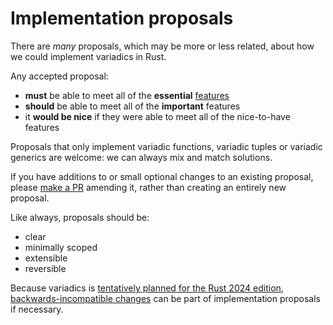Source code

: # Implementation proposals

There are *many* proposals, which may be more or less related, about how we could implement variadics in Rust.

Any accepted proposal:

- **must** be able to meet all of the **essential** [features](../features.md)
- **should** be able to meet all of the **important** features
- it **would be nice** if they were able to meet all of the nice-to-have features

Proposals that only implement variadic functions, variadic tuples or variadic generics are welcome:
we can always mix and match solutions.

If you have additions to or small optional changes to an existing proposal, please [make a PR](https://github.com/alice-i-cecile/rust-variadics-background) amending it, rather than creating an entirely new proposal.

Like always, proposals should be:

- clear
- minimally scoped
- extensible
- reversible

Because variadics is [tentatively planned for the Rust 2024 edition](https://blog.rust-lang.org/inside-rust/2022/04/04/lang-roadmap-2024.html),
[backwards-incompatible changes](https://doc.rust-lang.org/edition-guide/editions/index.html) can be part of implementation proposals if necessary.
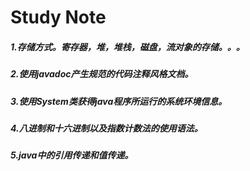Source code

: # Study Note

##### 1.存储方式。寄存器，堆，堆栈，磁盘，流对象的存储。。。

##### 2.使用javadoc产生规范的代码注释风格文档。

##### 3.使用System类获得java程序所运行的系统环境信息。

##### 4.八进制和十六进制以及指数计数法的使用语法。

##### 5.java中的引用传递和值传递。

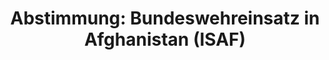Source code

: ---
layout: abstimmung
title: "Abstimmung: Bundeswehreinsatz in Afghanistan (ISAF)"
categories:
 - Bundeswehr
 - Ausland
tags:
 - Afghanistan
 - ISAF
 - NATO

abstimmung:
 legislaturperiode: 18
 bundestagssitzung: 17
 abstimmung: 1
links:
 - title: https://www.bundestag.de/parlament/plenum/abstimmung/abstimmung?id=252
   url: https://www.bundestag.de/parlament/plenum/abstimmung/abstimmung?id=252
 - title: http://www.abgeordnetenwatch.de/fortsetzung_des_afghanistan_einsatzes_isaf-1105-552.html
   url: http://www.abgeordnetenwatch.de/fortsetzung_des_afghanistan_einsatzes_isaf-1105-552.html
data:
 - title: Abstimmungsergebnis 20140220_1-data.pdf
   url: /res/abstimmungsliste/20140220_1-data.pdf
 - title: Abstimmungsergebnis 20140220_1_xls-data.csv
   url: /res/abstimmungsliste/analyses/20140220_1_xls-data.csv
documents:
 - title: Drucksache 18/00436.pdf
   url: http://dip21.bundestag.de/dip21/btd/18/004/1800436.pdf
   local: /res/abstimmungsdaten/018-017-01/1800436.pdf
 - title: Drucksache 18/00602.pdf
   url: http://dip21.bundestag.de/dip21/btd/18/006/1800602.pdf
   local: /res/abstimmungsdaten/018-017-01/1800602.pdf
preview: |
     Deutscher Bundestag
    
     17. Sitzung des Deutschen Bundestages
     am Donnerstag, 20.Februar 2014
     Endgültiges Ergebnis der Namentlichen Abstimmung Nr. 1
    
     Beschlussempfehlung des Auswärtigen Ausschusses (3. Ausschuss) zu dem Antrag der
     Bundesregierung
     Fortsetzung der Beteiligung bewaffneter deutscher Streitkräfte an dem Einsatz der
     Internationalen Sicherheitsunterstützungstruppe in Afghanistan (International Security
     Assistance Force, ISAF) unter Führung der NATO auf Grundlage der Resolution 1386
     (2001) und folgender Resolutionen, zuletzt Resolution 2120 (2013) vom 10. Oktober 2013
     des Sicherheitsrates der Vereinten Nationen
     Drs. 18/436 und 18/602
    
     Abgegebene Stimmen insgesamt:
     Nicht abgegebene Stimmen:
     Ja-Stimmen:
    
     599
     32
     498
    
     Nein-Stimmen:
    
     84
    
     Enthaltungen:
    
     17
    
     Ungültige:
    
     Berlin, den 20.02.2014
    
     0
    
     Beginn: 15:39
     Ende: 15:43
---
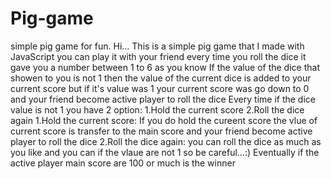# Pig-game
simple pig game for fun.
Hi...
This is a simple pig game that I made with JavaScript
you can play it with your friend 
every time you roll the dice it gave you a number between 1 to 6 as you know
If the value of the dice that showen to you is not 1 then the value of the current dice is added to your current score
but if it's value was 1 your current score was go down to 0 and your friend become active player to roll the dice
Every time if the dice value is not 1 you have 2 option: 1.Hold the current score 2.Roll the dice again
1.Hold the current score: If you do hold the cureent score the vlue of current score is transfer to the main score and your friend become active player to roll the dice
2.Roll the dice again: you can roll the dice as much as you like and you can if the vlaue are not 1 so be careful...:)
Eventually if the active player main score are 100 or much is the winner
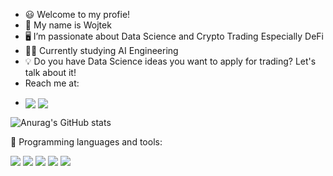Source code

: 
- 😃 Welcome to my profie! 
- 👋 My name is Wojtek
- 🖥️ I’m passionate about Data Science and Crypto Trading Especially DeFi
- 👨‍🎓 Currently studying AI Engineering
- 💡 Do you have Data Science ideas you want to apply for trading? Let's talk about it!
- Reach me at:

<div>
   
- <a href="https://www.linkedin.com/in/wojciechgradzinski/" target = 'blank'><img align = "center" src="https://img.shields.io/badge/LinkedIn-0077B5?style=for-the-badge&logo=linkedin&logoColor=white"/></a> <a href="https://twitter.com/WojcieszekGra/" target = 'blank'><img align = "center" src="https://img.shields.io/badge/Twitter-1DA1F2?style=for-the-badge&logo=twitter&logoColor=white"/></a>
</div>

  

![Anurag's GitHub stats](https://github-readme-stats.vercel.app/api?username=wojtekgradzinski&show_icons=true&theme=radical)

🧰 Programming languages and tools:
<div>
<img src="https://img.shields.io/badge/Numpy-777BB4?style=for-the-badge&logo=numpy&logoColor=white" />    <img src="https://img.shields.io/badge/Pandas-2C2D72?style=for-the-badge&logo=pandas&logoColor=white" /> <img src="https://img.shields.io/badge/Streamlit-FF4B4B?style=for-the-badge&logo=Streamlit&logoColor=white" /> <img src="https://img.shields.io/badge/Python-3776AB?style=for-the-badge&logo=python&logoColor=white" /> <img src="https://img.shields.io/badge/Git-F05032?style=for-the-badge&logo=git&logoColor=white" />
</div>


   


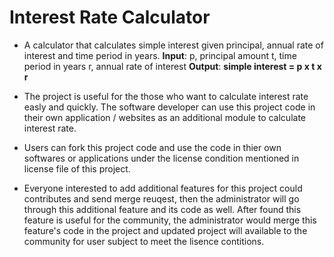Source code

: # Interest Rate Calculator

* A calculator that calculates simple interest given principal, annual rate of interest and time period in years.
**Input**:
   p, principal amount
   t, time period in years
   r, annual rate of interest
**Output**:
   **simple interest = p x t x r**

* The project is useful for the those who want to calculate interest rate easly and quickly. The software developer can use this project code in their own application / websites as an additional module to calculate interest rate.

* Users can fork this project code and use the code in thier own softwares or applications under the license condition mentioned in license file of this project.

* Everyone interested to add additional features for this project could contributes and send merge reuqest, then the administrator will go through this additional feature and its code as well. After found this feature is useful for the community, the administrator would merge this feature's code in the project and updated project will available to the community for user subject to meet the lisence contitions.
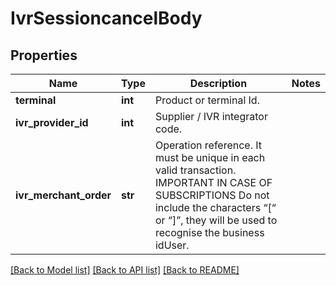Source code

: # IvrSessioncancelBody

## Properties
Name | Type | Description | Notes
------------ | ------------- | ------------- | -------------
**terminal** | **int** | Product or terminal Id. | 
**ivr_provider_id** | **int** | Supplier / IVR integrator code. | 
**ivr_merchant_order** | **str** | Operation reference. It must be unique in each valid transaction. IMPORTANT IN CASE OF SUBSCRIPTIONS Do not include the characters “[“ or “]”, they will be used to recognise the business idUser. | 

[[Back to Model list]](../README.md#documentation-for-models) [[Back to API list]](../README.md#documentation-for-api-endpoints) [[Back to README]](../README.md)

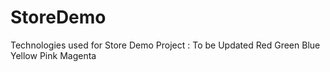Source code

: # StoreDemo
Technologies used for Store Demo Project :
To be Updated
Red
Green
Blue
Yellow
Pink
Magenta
_ _ _
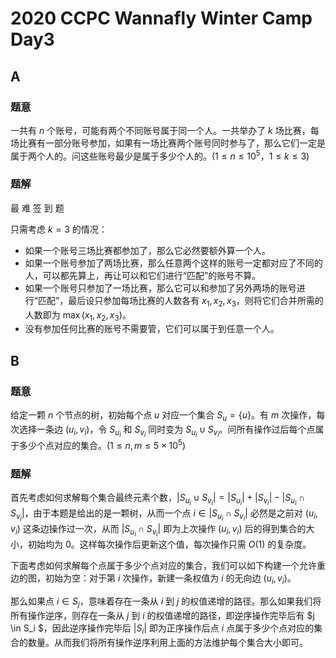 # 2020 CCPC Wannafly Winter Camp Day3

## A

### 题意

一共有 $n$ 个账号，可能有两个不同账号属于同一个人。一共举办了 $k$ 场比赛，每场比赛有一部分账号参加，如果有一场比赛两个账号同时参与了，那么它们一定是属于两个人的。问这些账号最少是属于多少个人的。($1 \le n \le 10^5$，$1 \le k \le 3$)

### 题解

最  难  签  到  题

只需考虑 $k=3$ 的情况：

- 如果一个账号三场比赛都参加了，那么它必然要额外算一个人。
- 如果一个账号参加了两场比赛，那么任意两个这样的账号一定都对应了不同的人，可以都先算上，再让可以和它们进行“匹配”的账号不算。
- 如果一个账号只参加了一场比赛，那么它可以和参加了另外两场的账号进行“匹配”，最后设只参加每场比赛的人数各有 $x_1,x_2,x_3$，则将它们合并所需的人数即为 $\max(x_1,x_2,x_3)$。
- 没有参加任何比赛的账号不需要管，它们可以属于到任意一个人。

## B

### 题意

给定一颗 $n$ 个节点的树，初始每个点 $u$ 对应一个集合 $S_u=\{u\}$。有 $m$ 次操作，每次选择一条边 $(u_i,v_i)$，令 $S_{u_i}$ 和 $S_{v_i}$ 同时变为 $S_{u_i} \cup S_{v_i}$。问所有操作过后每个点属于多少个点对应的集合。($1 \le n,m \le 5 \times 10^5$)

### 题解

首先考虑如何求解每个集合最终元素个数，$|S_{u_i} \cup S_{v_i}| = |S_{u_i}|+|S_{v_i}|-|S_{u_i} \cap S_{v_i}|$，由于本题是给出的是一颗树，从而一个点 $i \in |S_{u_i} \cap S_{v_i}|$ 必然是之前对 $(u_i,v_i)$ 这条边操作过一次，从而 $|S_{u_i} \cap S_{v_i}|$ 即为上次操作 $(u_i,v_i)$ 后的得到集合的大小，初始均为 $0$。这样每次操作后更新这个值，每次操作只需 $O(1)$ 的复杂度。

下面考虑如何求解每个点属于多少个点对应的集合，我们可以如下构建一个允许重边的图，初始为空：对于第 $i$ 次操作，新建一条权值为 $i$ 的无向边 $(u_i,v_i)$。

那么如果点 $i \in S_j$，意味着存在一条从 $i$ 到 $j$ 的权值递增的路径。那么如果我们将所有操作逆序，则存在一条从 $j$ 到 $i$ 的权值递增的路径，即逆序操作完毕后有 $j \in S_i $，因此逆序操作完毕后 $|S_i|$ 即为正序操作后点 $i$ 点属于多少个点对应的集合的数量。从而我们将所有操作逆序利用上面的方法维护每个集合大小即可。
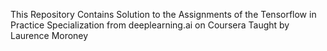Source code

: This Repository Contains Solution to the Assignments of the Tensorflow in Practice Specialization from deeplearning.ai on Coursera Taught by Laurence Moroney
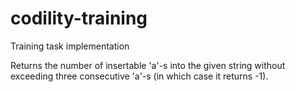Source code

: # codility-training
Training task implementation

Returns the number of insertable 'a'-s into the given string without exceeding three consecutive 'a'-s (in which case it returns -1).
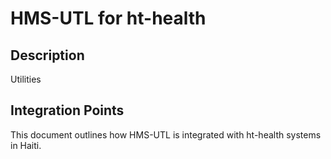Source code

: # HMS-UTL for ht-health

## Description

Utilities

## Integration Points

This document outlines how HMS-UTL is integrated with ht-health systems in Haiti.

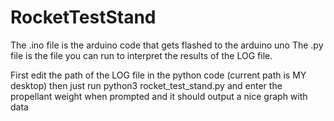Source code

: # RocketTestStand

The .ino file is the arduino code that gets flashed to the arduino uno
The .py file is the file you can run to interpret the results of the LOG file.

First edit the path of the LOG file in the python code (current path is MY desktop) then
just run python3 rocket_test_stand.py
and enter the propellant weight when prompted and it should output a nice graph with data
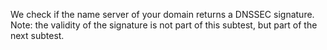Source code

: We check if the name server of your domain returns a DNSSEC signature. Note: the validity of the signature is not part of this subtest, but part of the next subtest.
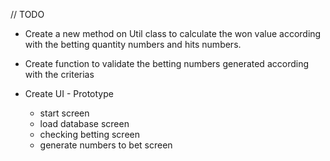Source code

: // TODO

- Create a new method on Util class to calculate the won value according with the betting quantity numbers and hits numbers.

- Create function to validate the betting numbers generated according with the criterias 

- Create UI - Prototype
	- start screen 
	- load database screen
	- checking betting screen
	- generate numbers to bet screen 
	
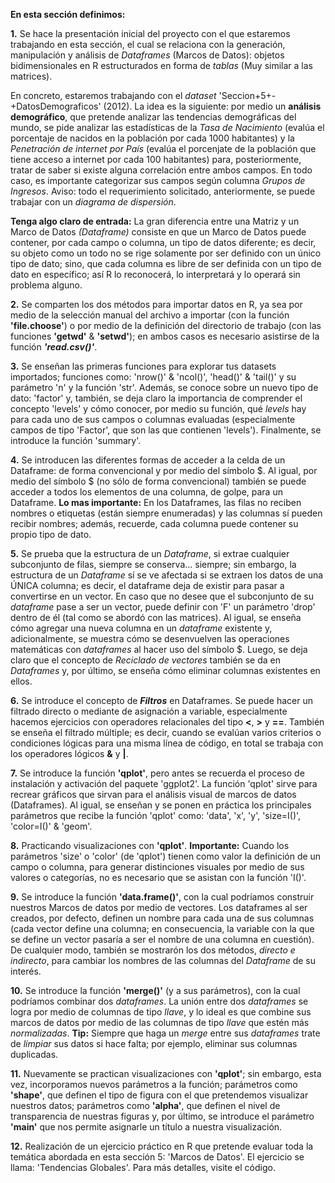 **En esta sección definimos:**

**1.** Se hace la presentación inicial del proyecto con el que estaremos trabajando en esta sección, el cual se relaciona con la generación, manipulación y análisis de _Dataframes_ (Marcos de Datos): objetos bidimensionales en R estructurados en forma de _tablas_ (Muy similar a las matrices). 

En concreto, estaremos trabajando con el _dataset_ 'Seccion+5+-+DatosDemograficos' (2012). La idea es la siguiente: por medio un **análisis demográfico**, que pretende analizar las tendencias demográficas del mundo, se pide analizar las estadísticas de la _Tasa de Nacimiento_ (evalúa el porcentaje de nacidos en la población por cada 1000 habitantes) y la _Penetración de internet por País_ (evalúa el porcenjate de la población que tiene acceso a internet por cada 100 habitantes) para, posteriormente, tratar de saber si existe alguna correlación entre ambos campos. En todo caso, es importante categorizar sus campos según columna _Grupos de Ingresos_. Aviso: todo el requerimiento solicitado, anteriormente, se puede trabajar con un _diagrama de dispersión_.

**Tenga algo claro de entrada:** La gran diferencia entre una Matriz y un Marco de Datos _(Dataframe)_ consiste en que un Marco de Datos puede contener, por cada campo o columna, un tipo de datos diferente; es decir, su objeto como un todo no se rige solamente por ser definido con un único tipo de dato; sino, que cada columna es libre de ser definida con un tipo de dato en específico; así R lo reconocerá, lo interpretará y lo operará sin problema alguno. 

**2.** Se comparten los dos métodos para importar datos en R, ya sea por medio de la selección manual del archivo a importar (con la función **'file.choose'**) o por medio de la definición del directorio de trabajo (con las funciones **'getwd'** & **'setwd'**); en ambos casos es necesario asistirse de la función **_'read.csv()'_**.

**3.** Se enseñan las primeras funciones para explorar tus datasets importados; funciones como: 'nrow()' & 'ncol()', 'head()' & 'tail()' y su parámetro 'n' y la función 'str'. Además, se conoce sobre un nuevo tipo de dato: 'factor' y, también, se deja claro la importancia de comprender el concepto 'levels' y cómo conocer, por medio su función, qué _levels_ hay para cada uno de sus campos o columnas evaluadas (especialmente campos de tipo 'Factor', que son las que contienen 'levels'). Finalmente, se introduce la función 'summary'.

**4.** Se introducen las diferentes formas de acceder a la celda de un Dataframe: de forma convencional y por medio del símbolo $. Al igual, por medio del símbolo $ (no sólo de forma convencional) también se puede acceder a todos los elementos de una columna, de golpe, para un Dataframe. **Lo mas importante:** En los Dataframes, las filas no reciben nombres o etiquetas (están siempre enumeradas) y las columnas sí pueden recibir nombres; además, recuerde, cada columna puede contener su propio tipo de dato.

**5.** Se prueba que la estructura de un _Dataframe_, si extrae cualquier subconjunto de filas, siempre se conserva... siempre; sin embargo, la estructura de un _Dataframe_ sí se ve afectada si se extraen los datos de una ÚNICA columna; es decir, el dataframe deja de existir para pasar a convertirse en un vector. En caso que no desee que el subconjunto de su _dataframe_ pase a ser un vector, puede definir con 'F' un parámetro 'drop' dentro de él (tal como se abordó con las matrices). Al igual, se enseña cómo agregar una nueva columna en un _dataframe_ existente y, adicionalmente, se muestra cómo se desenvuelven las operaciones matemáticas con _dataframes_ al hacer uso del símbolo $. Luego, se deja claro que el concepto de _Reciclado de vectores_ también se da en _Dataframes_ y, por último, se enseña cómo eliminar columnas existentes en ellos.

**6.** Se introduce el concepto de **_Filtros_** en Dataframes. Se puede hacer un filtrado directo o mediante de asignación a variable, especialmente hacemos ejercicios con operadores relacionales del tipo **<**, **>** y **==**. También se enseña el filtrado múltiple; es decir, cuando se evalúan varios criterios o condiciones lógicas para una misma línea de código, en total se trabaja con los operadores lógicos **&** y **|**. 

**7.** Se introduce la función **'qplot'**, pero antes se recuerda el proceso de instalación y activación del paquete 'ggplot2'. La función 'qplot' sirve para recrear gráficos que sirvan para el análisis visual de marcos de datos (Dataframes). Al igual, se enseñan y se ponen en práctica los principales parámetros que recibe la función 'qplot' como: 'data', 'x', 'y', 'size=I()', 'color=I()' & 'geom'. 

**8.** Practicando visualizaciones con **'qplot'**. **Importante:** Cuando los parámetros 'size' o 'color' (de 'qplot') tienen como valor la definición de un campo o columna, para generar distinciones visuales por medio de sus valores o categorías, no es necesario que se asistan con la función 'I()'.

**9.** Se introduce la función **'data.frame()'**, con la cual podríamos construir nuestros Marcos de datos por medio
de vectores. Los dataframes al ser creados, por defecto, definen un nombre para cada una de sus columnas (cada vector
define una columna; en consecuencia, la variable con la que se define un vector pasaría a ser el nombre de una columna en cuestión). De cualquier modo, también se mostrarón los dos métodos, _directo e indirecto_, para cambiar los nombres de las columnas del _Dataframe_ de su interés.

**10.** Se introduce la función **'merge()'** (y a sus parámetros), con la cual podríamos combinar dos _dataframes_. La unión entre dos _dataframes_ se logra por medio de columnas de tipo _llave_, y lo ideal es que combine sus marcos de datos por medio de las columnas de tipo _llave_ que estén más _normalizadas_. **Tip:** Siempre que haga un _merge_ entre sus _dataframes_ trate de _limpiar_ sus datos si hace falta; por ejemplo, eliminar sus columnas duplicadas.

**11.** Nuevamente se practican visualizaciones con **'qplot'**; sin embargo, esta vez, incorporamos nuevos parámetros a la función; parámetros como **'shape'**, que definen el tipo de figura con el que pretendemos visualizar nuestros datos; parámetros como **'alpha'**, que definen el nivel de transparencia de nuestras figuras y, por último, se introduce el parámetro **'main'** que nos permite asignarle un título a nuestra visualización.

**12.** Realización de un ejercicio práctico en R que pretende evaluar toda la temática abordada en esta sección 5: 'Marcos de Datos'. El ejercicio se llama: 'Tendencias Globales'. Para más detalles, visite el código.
_ _ _
Look over the records above and filter for each line with the word "always".

### Result of the exercise:
we can always mix and match solutions.
Like always, proposals should be:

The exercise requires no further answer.